Friday, March 31, 2006

Blogs Build Business Trust

The doors swings ever wider for businesses that enter the blogosphere.

This is from an article on It references a survey done by Edelman, the largest PR firm on the planet. It quotes Mike Seymour, International Director of Crisis and Issues Management. Now the article says that CEO's are trusted less than ever. I know, I know, how is that good news, you say. If you and your company set yourselves apart from the pack, the path is clear in front of you.
Trust, Edelman says, is a tangible asset, much like real estate and capital. It begins with quality, but can also be affected by the way a company responds to the financial market, the way it treats its employees, the environment and other issues.

Mistrust, or lost trust, is expensive. If someone doesn’t trust you, the survey reveals, not only are they not going to buy from you, they’re also going to tell their friends, colleagues and neighbors not to buy from you either. And they will tell them in real time, and over the Internet, where millions of other users can access their opinions.The smart thing for companies and institutions to do, Seymour recommended, is to survey their operational landscape, determine who their key stakeholders are, and utilize the new trusted channels of information to talk to them quickly, honestly and constantly.

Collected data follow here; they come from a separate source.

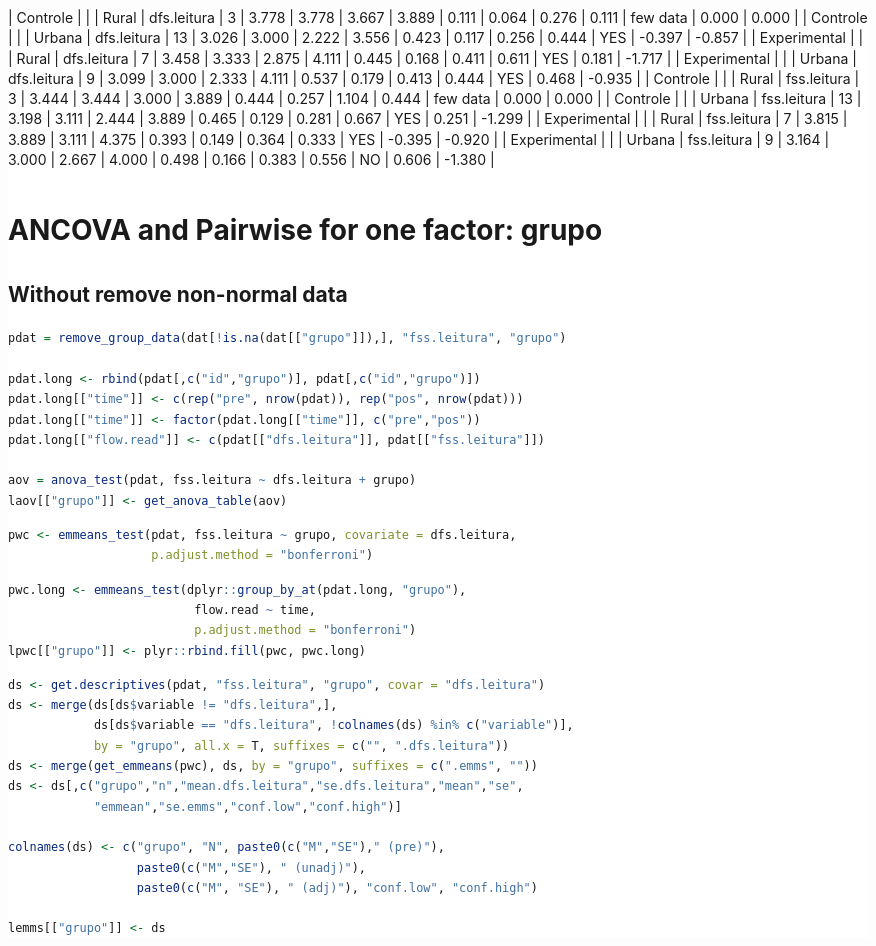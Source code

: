 | Controle |  |  | Rural | dfs.leitura | 3 | 3.778 | 3.778 | 3.667 | 3.889 | 0.111 | 0.064 | 0.276 | 0.111 | few data | 0.000 | 0.000 |
| Controle |  |  | Urbana | dfs.leitura | 13 | 3.026 | 3.000 | 2.222 | 3.556 | 0.423 | 0.117 | 0.256 | 0.444 | YES | -0.397 | -0.857 |
| Experimental |  |  | Rural | dfs.leitura | 7 | 3.458 | 3.333 | 2.875 | 4.111 | 0.445 | 0.168 | 0.411 | 0.611 | YES | 0.181 | -1.717 |
| Experimental |  |  | Urbana | dfs.leitura | 9 | 3.099 | 3.000 | 2.333 | 4.111 | 0.537 | 0.179 | 0.413 | 0.444 | YES | 0.468 | -0.935 |
| Controle |  |  | Rural | fss.leitura | 3 | 3.444 | 3.444 | 3.000 | 3.889 | 0.444 | 0.257 | 1.104 | 0.444 | few data | 0.000 | 0.000 |
| Controle |  |  | Urbana | fss.leitura | 13 | 3.198 | 3.111 | 2.444 | 3.889 | 0.465 | 0.129 | 0.281 | 0.667 | YES | 0.251 | -1.299 |
| Experimental |  |  | Rural | fss.leitura | 7 | 3.815 | 3.889 | 3.111 | 4.375 | 0.393 | 0.149 | 0.364 | 0.333 | YES | -0.395 | -0.920 |
| Experimental |  |  | Urbana | fss.leitura | 9 | 3.164 | 3.000 | 2.667 | 4.000 | 0.498 | 0.166 | 0.383 | 0.556 | NO | 0.606 | -1.380 |

# ANCOVA and Pairwise for one factor: **grupo**

## Without remove non-normal data

``` r
pdat = remove_group_data(dat[!is.na(dat[["grupo"]]),], "fss.leitura", "grupo")

pdat.long <- rbind(pdat[,c("id","grupo")], pdat[,c("id","grupo")])
pdat.long[["time"]] <- c(rep("pre", nrow(pdat)), rep("pos", nrow(pdat)))
pdat.long[["time"]] <- factor(pdat.long[["time"]], c("pre","pos"))
pdat.long[["flow.read"]] <- c(pdat[["dfs.leitura"]], pdat[["fss.leitura"]])

aov = anova_test(pdat, fss.leitura ~ dfs.leitura + grupo)
laov[["grupo"]] <- get_anova_table(aov)
```

``` r
pwc <- emmeans_test(pdat, fss.leitura ~ grupo, covariate = dfs.leitura,
                    p.adjust.method = "bonferroni")
```

``` r
pwc.long <- emmeans_test(dplyr::group_by_at(pdat.long, "grupo"),
                          flow.read ~ time,
                          p.adjust.method = "bonferroni")
lpwc[["grupo"]] <- plyr::rbind.fill(pwc, pwc.long)
```

``` r
ds <- get.descriptives(pdat, "fss.leitura", "grupo", covar = "dfs.leitura")
ds <- merge(ds[ds$variable != "dfs.leitura",],
            ds[ds$variable == "dfs.leitura", !colnames(ds) %in% c("variable")],
            by = "grupo", all.x = T, suffixes = c("", ".dfs.leitura"))
ds <- merge(get_emmeans(pwc), ds, by = "grupo", suffixes = c(".emms", ""))
ds <- ds[,c("grupo","n","mean.dfs.leitura","se.dfs.leitura","mean","se",
            "emmean","se.emms","conf.low","conf.high")]

colnames(ds) <- c("grupo", "N", paste0(c("M","SE")," (pre)"),
                  paste0(c("M","SE"), " (unadj)"),
                  paste0(c("M", "SE"), " (adj)"), "conf.low", "conf.high")

lemms[["grupo"]] <- ds
```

That last sentence is a great description of what a real corporate blog can and should do.
“Google journalism, citizen journalism, Internet chat rooms, bulletin boards, e-mail correspondence, the blogosphere, the company Web site – these are critical interfaces where perceptions are created and debated,” Seymour said. “All of it needs to be updated and attuned to project the same image.”

Apparantly, most of our mothers were right. It does pay to be honest and worthy of trust.